Plain-text document sources:
※
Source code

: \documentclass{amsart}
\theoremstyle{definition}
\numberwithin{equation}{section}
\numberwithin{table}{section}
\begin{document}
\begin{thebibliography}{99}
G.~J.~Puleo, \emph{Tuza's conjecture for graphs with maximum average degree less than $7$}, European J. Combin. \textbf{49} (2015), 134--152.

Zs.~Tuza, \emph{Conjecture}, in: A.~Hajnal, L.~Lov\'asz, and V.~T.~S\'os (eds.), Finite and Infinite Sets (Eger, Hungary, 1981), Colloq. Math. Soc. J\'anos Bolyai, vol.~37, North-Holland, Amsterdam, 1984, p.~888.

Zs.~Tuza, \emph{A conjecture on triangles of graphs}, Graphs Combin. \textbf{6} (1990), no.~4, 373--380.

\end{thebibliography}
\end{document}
※
## [INSTRUCTIONS FOR THE TASK]
What the exercise needs is every record again, word for word.

## [WRITTEN ANSWER]
Source code

: \documentclass{amsart}
\theoremstyle{definition}
\numberwithin{equation}{section}
\numberwithin{table}{section}
\begin{document}
\begin{thebibliography}{99}
G.~J.~Puleo, \emph{Tuza's conjecture for graphs with maximum average degree less than $7$}, European J. Combin. \textbf{49} (2015), 134--152.

Zs.~Tuza, \emph{Conjecture}, in: A.~Hajnal, L.~Lov\'asz, and V.~T.~S\'os (eds.), Finite and Infinite Sets (Eger, Hungary, 1981), Colloq. Math. Soc. J\'anos Bolyai, vol.~37, North-Holland, Amsterdam, 1984, p.~888.

Zs.~Tuza, \emph{A conjecture on triangles of graphs}, Graphs Combin. \textbf{6} (1990), no.~4, 373--380.

\end{thebibliography}
\end{document}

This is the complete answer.